I have been through this trap myself before, and I always feel that "professionals need to be emotionally stable." Last time, I spent three days in a row revising the project plan, and the client said lightly, "Let's use the first version." At that time, I got so excited that I dropped the wireless mouse on the table, and everyone in the office looked over. Before, I would have been so embarrassed that I would have turned around and scolded myself, "Why can't I keep my temper?" But I didn't that time. I just sat there and felt it for two minutes: Oh, I'm not angry at the client for being difficult, it's just that my shoulder and neck have been hurting for two days and I haven't slept for five hours in three days. I'm tired. Then I told the leader that I went downstairs to buy a cup of coffee, rested for 20 minutes, walked around and bought a sausage and ate it. When I came back, I changed the plan very smoothly and didn't even work overtime. If I had held back that energy and corrected it while scolding myself, I might have made many low-level mistakes.

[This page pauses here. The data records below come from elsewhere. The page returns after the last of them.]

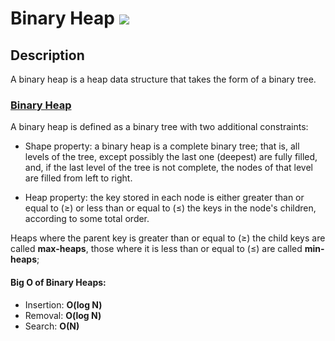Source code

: # Binary Heap [![](https://img.shields.io/badge/Robert-Muraru-blue)](https://robert-muraru-portfolio.herokuapp.com/)


## Description
A binary heap is a heap data structure that takes the form of a binary tree.

### [Binary Heap](https://en.wikipedia.org/wiki/Binary_heap)
A binary heap is defined as a binary tree with two additional constraints:

- Shape property: a binary heap is a complete binary tree; that is, all levels of the tree, except possibly the last one (deepest) are fully filled, and, if the last level of the tree is not complete, the nodes of that level are filled from left to right.

- Heap property: the key stored in each node is either greater than or equal to (≥) or less than or equal to (≤) the keys in the node's children, according to some total order.

Heaps where the parent key is greater than or equal to (≥) the child keys are called __max-heaps__, those where it is less than or equal to (≤) are called __min-heaps__;

#### Big O of Binary Heaps:

- Insertion: __O(log N)__
- Removal: __O(log N)__
- Search: __O(N)__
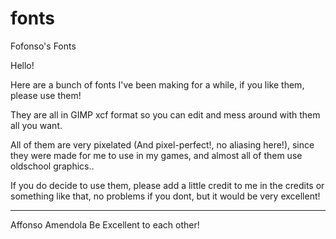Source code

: # fonts
Fofonso's Fonts

Hello!

Here are a bunch of fonts I've been making for a while, if you like them, please use them!

They are all in GIMP xcf format so you can edit and mess around with them all you want.

All of them are very pixelated (And pixel-perfect!, no aliasing here!), since they were made for me to use in my games, 
and almost all of them use oldschool graphics..

If you do decide to use them, please add a little credit to me in the credits or something like that,
no problems if you dont, but it would be very excellent!

------------------
Affonso Amendola
Be Excellent to each other!
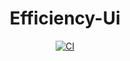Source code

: <h1 align="center" dir="auto">
  Efficiency-Ui
</h1>
<p align="center" dir="auto">
    <a href="https://github.com/HJianfeng/Smarty-Ui/actions/workflows/main.yml"><img src="https://github.com/HJianfeng/Smarty-Ui/actions/workflows/main.yml/badge.svg?branch=main" alt="CI" style="max-width: 100%;"></a>
</p>
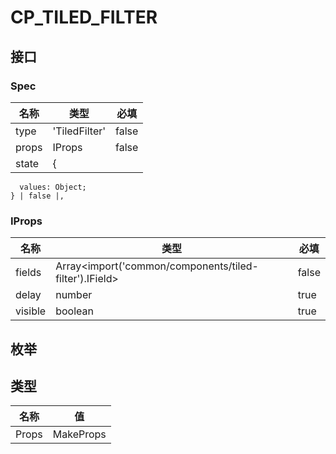 # CP_TILED_FILTER

## 接口

### Spec

| 名称  | 类型          | 必填  |
| ----- | ------------- | ----- |
| type  | 'TiledFilter' | false |
| props | IProps        | false |
| state | {             |

      values: Object;
    } | false |,

### IProps

| 名称    | 类型                                                   | 必填  |
| ------- | ------------------------------------------------------ | ----- |
| fields  | Array<import('common/components/tiled-filter').IField> | false |
| delay   | number                                                 | true  |
| visible | boolean                                                | true  |

## 枚举

## 类型

| 名称  | 值              |
| ----- | --------------- |
| Props | MakeProps<Spec> |
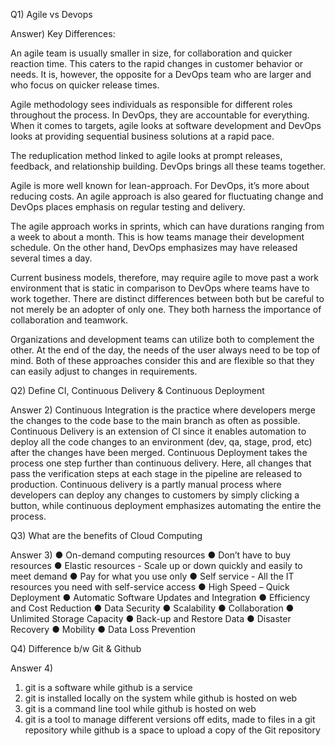 Q1) Agile vs Devops

Answer) Key Differences:

An agile team is usually smaller in size, for collaboration and quicker reaction time. This caters to the rapid changes in customer behavior or needs. It is, however, the opposite for a DevOps team who are larger and who focus on quicker release times.

Agile methodology sees individuals as responsible for different roles throughout the process. In DevOps, they are accountable for everything. When it comes to targets, agile looks at software development and DevOps looks at providing sequential business solutions at a rapid pace.

The reduplication method linked to agile looks at prompt releases, feedback, and relationship building. DevOps brings all these teams together.

Agile is more well known for lean-approach. For DevOps, it’s more about reducing costs. An agile approach is also geared for fluctuating change and DevOps places emphasis on regular testing and delivery.

The agile approach works in sprints, which can have durations ranging from a week to about a month. This is how teams manage their development schedule. On the other hand, DevOps emphasizes may have released several times a day.

Current business models, therefore, may require agile to move past a work environment that is static in comparison to DevOps where teams have to work together. There are distinct differences between both but be careful to not merely be an adopter of only one. They both harness the importance of collaboration and teamwork.

Organizations and development teams can utilize both to complement the other. At the end of the day, the needs of the user always need to be top of mind. Both of these approaches consider this and are flexible so that they can easily adjust to changes in requirements.

Q2) Define CI, Continuous Delivery & Continuous Deployment 

Answer 2) Continuous Integration is the practice where developers merge the changes to the code base to the main branch as often as possible. Continuous Delivery is an extension of CI since it enables automation to deploy all the code changes to an environment (dev, qa, stage, prod, etc) after the changes have been merged. Continuous Deployment takes the process one step further than continuous delivery. Here, all changes that pass the verification steps at each stage in the pipeline are released to production. Continuous delivery is a partly manual process where developers can deploy any changes to customers by simply clicking a button, while continuous deployment emphasizes automating the entire the process.

Q3) What are the benefits of Cloud Computing

Answer 3) 
● On-demand computing resources
● Don’t have to buy resources
● Elastic resources - Scale up or down quickly and easily to meet demand
● Pay for what you use only
● Self service - All the IT resources you need with self-service access
● High Speed – Quick Deployment
● Automatic Software Updates and Integration
● Efficiency and Cost Reduction
● Data Security
● Scalability
● Collaboration
● Unlimited Storage Capacity
● Back-up and Restore Data
● Disaster Recovery
● Mobility
● Data Loss Prevention

Q4) Difference b/w Git & Github

Answer 4) 
1) git is a software while github is a service
2) git is installed locally on the system while github is hosted on web
3) git is a command line tool while github is hosted on web
4) git is a tool to manage different versions off edits, made to files in a git repository while github is a space to upload a copy of the Git repository


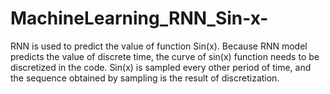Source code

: # MachineLearning_RNN_Sin-x-
RNN is used to predict the value of function Sin(x). Because RNN model predicts the value of discrete time, the curve of sin(x) function needs to be discretized in the code. Sin(x) is sampled every other period of time, and the sequence obtained by sampling is the result of discretization.
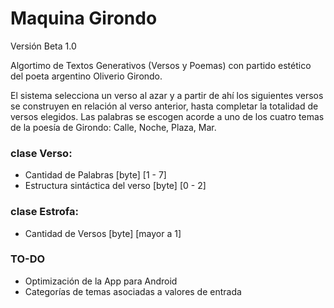 # Maquina Girondo
Versión Beta 1.0

Algortimo de Textos Generativos (Versos y Poemas) con partido estético del poeta argentino Oliverio Girondo.

El sistema selecciona un verso al azar y a partir de ahí los siguientes versos se construyen en relación al verso anterior, hasta completar la totalidad de versos elegidos. Las palabras se escogen acorde a uno de los cuatro temas de la poesía de Girondo: Calle, Noche, Plaza, Mar.

### clase Verso:

* Cantidad de Palabras [byte] [1 - 7]
* Estructura sintáctica del verso [byte] [0 - 2]

### clase Estrofa:

* Cantidad de Versos [byte] [mayor a 1]

### TO-DO

* Optimización de la App para Android
* Categorías de temas asociadas a valores de entrada
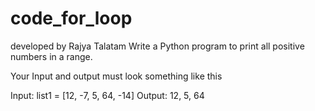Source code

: # code_for_loop
developed by Rajya Talatam
Write a Python program to print all positive numbers in a range.

Your Input and output must look something like this

Input: list1 = [12, -7, 5, 64, -14] Output: 12, 5, 64
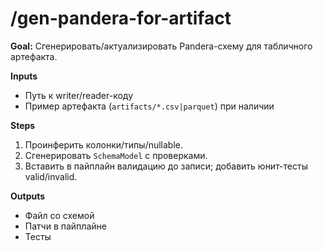 # /gen-pandera-for-artifact

**Goal:** Сгенерировать/актуализировать Pandera-схему для табличного артефакта.

**Inputs**

- Путь к writer/reader-коду
- Пример артефакта (`artifacts/*.csv|parquet`) при наличии


**Steps**

1) Проинферить колонки/типы/nullable.
2) Сгенерировать `SchemaModel` с проверками.
3) Вставить в пайплайн валидацию до записи; добавить юнит-тесты valid/invalid.


**Outputs**

- Файл со схемой
- Патчи в пайплайне
- Тесты

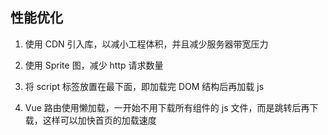 ## 性能优化

1. 使用 CDN 引入库，以减小工程体积，并且减少服务器带宽压力

2. 使用 Sprite 图，减少 http 请求数量

3. 将 script 标签放置在最下面，即加载完 DOM 结构后再加载 js

4. Vue 路由使用懒加载，一开始不用下载所有组件的 js 文件，而是跳转后再下载，这样可以加快首页的加载速度
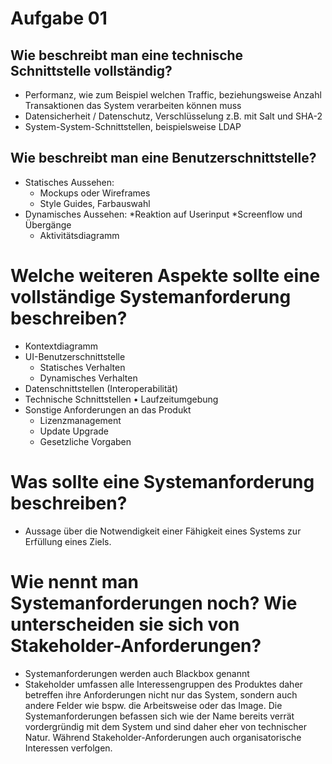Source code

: # Aufgabe 01

## Wie beschreibt man eine technische Schnittstelle vollständig?
* Performanz, wie zum Beispiel welchen Traffic, beziehungsweise Anzahl Transaktionen das System verarbeiten können muss 
* Datensicherheit / Datenschutz, Verschlüsselung z.B. mit Salt und SHA-2 
* System-System-Schnittstellen, beispielsweise LDAP

## Wie beschreibt man eine Benutzerschnittstelle?
* Statisches Aussehen: 
  * Mockups oder Wireframes 
  * Style Guides, Farbauswahl 
* Dynamisches Aussehen: 
  *Reaktion auf Userinput 
  *Screenflow und Übergänge
  * Aktivitätsdiagramm
   
# Welche weiteren Aspekte sollte eine vollständige Systemanforderung beschreiben?
* Kontextdiagramm 
* UI-Benutzerschnittstelle 
  * Statisches Verhalten 
  * Dynamisches Verhalten 
* Datenschnittstellen (Interoperabilität) 
* Technische Schnittstellen • Laufzeitumgebung 
* Sonstige Anforderungen an das Produkt 
  * Lizenzmanagement 
  * Update Upgrade 
  * Gesetzliche Vorgaben
   
# Was sollte eine Systemanforderung beschreiben?
* Aussage über die Notwendigkeit einer Fähigkeit eines Systems zur Erfüllung eines Ziels.

# Wie nennt man Systemanforderungen noch? Wie unterscheiden sie sich von Stakeholder-Anforderungen?
* Systemanforderungen werden auch Blackbox genannt 
* Stakeholder umfassen alle Interessengruppen des Produktes daher betreffen ihre Anforderungen 
nicht nur das System, sondern auch andere Felder wie bspw. die Arbeitsweise oder das Image. 
Die Systemanforderungen befassen sich wie der Name bereits verrät vordergründig mit dem System 
und sind daher eher von technischer Natur. Während Stakeholder-Anforderungen auch organisatorische 
Interessen verfolgen.

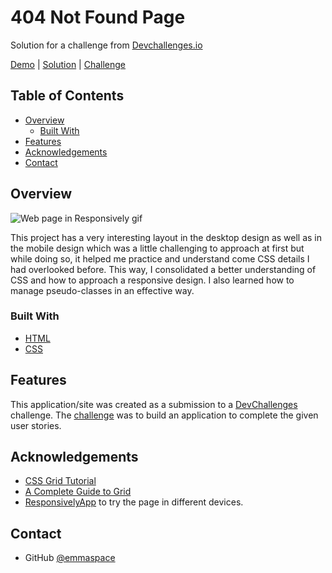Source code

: # 404 Not Found Page

Solution for a challenge from  [Devchallenges.io](http://devchallenges.io)

[Demo](https://myteampage-devchallenges.glitch.me/) | [Solution](https://github.com/emmaspace/404-not-found-devChallenges) | [Challenge](https://devchallenges.io/challenges/wBunSb7FPrIepJZAg0sY) 

## Table of Contents

- [Overview](#overview)
  - [Built With](#built-with)
- [Features](#features)
- [Acknowledgements](#acknowledgements)
- [Contact](#contact)

## Overview

![Web page in Responsively gif](https://cdn.glitch.com/9969d4b0-7dc7-4ded-ad92-a149776350ee%2FMy%20team%20page.gif?v=1620782241606)

This project has a very interesting layout in the desktop design as well as in the mobile design which was a little challenging to approach at first but while doing so, it helped me practice and understand come CSS details I had overlooked before. This way, I consolidated a better understanding of CSS and how to approach a responsive design. I also learned how to manage pseudo-classes in an effective way.

### Built With

- [HTML](https://html.com/)
- [CSS](https://www.w3.org/Style/CSS/Overview.en.html)

## Features

This application/site was created as a submission to a [DevChallenges](https://devchallenges.io/challenges) challenge. The [challenge](https://devchallenges.io/challenges/hhmesazsqgKXrTkYkt0U) was to build an application to complete the given user stories.


## Acknowledgements

- [CSS Grid Tutorial](https://www.youtube.com/watch?v=EFafSYg-PkI)
- [A Complete Guide to Grid](https://css-tricks.com/snippets/css/complete-guide-grid/)
- [ResponsivelyApp](https://responsively.app/) to try the page in different devices.

## Contact

- GitHub [@emmaspace](https://github.com/emmaspace)
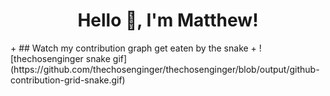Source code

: <h1 align="center"> Hello 👋, I'm Matthew! </h1>
+ ## Watch my contribution graph get eaten by the snake +
![thechosenginger snake gif](https://github.com/thechosenginger/thechosenginger/blob/output/github-contribution-grid-snake.gif)
<!--
**thechosenginger/thechosenginger** is a ✨ _special_ ✨ repository because its `README.md` (this file) appears on your GitHub profile.

Here are some ideas to get you started:

- 🔭 I’m currently working on ...
- 🌱 I’m currently learning ...
- 👯 I’m looking to collaborate on ...
- 🤔 I’m looking for help with ...
- 💬 Ask me about ...
- 📫 How to reach me: ...
- 😄 Pronouns: ...
- ⚡ Fun fact: ...
-->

In fact, many people's misunderstanding of emotion management is that they regard it as "taming the beast". They always want to use an iron cage to lock their emotions tightly at the beginning. Either the beast becomes more and more ferocious in the end, and it rushes out and hurts people when they are not careful.

It's not that complicated. You open the door a crack first and see whether the person standing there is a cat with fried fur, a puppy wagging its tail and asking for candy from you, a rat soaked in the rain, or a little hedgehog with thorns on its soles. Once you recognize what it is, you will naturally know whether to smooth its fur, wipe it with water, or help it pull out its thorns - there is no need to come up and shout to kill it.